DISSESTO IDROGEOLOGICO: CHIESTO LO STATO DI CALAMITA’ DANNI IN TUTTO IL TERRITORIO

Chiesto lo stato di calamità naturale per Gangi e l′intero territorio interessato da gravi dissesti idrogeologici. Dalla fine di settembre a oggi le intense precipitazioni atmosferiche, di eccezionale intensità, hanno causato notevoli danni alla viabilità e notevoli disagi alla popolazione, più volte sono stati interrotti i collegamenti con San Mauro, Castel di Lucio, Sperlinga e Nicosia. Così, nei giorni scorsi la Giunta Municipale ha deliberato di inoltrare la richiesta di riconoscimento dello stato di calamità naturale visto l′eccezionale situazione di danni e di disagi verificatesi per tutta la popolazione considerato che non dispone di mezzi e risorse finanziarie per far fronte alla situazione che si è creata.
Nelle scorse settimane l′ufficio tecnico del comune ha stilato una dettagliata relazione dei danni causati dagli eventi alluvionali. I dissesti stradali hanno interessato principalmente la strada di penetrazione agricola Santa Caterina — Nasari, unica via di accesso a numerose aziende agricole, ai feudi comunali, al parco eolico di Monte Zimmara, alla struttura di Pianette, gestita dall′Azienda Foreste, alla struttura ricettiva " Gangivecchio". Una interruzione che causa disagi notevoli, difatti non esiste la possibilità di creare una viabilità alternativa e sono ingenti le perdite economiche sia per le aziende agricole che sono impossibilitate a rifornirsi di derrate ma anche di commercializzare i propri prodotti in particolare la produzione giornaliera di latte. Danni anche per le altre strutture ricettive insistenti nell′area.
Frane e smottamenti hanno interessato anche la strada interpoderale Portelle, quella intercomunale Gangi — Alimena, la strada provinciale Gangi — San Mauro Castelverde, la strada comunale di Contrada Camporotondo, e la interpoderale Zappaiello.

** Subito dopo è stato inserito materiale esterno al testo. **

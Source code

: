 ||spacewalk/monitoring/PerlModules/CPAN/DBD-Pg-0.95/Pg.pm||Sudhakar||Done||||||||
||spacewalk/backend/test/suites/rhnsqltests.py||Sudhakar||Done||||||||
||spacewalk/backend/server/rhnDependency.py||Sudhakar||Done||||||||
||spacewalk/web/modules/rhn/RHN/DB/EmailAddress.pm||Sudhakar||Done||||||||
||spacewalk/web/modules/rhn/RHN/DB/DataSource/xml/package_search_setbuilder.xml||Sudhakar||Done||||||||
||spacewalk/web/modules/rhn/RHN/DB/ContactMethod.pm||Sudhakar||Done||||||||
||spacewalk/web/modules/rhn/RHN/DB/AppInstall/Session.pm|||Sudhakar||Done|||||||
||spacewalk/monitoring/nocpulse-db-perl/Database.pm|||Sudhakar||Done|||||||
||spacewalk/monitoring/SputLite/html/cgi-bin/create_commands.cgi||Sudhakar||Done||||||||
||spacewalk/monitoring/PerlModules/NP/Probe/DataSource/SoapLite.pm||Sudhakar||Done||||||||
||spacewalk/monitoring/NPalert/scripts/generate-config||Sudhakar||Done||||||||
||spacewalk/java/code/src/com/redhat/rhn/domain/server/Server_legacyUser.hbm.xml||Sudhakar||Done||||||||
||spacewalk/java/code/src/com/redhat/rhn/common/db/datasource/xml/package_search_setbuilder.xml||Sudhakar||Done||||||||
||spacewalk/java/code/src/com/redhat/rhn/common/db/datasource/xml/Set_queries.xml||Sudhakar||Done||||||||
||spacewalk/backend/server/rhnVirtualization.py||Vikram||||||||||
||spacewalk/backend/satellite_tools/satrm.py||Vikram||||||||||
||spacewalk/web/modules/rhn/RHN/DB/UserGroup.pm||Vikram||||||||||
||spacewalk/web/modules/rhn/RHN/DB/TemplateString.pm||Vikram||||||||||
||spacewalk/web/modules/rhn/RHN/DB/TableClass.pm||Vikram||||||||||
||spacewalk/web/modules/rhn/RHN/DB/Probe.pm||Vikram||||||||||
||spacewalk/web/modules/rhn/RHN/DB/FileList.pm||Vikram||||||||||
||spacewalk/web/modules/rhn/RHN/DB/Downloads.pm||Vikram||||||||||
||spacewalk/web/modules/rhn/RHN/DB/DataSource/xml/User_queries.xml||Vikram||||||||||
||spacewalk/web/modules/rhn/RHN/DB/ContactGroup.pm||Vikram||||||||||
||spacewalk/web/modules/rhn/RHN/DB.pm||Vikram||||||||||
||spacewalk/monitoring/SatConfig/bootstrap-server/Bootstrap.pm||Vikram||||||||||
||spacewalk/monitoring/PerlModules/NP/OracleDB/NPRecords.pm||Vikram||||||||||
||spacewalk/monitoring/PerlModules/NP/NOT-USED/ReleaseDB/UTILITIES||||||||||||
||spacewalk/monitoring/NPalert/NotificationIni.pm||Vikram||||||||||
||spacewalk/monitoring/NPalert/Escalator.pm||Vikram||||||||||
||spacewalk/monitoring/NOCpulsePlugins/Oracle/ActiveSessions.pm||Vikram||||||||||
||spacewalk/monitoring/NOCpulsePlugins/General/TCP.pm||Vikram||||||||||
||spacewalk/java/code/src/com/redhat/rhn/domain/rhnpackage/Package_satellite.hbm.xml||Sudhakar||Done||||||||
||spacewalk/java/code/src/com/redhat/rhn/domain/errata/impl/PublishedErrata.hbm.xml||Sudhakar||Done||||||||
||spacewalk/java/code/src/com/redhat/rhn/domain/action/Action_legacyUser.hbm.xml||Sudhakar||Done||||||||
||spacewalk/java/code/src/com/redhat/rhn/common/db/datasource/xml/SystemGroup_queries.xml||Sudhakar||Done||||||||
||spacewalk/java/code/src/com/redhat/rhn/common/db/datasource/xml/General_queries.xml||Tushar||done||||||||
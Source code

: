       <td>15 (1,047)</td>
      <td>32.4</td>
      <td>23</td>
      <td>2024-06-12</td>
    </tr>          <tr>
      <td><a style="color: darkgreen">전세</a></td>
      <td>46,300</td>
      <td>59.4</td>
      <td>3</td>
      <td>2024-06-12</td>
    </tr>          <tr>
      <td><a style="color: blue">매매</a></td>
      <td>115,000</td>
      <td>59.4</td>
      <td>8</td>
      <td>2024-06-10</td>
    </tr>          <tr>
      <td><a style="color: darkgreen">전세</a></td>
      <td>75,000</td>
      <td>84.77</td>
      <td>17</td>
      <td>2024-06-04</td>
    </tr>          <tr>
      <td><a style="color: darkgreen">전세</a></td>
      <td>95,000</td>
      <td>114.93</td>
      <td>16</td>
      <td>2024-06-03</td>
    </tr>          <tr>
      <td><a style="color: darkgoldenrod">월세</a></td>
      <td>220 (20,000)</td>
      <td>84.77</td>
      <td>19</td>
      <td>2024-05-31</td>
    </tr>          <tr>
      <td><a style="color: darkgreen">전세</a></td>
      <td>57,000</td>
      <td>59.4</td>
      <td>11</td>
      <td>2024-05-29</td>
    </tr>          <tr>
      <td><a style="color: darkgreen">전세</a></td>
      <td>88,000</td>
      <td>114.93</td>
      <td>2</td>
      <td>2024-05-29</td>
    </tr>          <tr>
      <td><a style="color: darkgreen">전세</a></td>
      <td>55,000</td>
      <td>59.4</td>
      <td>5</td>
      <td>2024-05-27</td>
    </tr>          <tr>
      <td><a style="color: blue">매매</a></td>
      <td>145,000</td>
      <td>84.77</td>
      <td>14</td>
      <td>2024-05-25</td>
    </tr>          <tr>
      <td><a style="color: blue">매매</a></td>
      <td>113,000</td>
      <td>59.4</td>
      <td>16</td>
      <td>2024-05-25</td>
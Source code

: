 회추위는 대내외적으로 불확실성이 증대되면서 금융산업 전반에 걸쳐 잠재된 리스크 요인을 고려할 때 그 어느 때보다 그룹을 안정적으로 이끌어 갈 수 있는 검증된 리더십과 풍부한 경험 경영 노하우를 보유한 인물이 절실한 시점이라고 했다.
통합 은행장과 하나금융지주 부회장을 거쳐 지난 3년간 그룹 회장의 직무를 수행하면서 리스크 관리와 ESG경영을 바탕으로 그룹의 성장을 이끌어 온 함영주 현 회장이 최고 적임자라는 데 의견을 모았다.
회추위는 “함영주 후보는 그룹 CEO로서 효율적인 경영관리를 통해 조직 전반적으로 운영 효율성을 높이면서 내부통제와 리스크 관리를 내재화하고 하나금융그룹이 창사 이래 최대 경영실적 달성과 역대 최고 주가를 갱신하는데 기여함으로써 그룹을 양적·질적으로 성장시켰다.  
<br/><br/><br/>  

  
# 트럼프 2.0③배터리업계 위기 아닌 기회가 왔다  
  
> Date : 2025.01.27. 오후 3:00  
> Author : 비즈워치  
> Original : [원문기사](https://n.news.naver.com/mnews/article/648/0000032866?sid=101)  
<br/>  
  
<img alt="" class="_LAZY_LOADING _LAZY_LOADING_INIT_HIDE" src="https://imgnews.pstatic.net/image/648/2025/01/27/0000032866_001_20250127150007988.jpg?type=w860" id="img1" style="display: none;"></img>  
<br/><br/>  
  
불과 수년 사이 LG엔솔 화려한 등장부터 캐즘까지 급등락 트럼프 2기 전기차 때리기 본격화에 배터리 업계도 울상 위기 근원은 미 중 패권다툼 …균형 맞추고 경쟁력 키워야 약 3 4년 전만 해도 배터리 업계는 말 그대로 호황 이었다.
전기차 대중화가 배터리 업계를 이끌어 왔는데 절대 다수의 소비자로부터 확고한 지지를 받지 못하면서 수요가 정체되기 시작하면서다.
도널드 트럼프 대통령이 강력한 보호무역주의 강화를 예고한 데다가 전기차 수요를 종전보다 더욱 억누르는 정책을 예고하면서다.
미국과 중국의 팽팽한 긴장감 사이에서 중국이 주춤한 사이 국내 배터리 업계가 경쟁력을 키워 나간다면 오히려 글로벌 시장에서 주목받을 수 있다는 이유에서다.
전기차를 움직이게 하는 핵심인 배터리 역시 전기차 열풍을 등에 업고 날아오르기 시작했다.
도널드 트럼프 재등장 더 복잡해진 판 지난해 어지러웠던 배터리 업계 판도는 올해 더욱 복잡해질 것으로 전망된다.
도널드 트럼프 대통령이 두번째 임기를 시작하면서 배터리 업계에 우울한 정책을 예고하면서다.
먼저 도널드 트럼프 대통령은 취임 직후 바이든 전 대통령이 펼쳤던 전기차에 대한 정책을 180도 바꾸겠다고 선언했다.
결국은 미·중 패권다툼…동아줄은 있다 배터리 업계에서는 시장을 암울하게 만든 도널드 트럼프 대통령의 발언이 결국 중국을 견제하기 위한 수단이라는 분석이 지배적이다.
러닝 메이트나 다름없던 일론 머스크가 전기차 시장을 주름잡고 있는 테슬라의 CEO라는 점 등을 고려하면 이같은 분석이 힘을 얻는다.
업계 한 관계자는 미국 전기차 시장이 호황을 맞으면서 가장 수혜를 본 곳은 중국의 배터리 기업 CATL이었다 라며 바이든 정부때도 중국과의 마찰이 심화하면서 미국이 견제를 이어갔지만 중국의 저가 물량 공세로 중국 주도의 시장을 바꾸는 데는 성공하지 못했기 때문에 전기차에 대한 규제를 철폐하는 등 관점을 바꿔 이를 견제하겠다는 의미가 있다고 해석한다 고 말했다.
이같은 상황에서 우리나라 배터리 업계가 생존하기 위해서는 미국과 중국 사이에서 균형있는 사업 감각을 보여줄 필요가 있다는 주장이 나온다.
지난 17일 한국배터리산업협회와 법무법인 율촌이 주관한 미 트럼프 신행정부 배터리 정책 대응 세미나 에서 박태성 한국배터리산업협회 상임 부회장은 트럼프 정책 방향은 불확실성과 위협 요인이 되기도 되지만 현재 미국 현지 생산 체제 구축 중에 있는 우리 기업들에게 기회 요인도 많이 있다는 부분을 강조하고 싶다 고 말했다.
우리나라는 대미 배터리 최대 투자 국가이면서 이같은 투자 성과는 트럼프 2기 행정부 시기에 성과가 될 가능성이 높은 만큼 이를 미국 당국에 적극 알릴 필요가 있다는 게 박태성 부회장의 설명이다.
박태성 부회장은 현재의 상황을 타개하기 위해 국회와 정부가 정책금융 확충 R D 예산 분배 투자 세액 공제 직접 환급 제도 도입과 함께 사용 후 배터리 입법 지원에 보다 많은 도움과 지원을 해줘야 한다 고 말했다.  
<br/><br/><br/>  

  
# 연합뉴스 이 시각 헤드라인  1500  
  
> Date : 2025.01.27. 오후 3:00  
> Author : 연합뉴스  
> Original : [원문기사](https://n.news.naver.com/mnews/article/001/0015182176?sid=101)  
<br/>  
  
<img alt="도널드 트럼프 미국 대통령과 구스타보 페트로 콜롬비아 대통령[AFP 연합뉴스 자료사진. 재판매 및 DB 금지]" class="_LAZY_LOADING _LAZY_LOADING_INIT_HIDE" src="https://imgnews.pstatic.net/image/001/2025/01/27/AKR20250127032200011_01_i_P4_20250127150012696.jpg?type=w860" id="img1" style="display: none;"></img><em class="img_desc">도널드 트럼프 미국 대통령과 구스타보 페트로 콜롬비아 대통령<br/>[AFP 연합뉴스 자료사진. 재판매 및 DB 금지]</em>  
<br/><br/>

Continui invece i danni sulla interpoderale Piano Ospedale — Pirato — Nocito, strada utilizzata quale viabilità alternativa alla SS 120, già interrotta da una frana dal mese di febbraio 2009. Nel territorio sono diverse le colate di terreno, piccole frane, che costituiscono un ulteriore potenziale pericolo per la viabilità ed hanno arrecato danni alle attività agricole. "Una situazione che ha peggiorato di gran lunga lo stato idrogeologico già precedentemente compromesso lo scorso anno - ha detto il sindaco di Gangi Giuseppe Ferrarello - abbiamo registrato - ha spiegato il primo cittadino - una serie di danni su tutto il territorio comunale, è uno stato di forte difficoltà quello che stiamo vivendo ma principalmente un disagio per la popolazione per le numerose aziende agricoli e attività commerciali".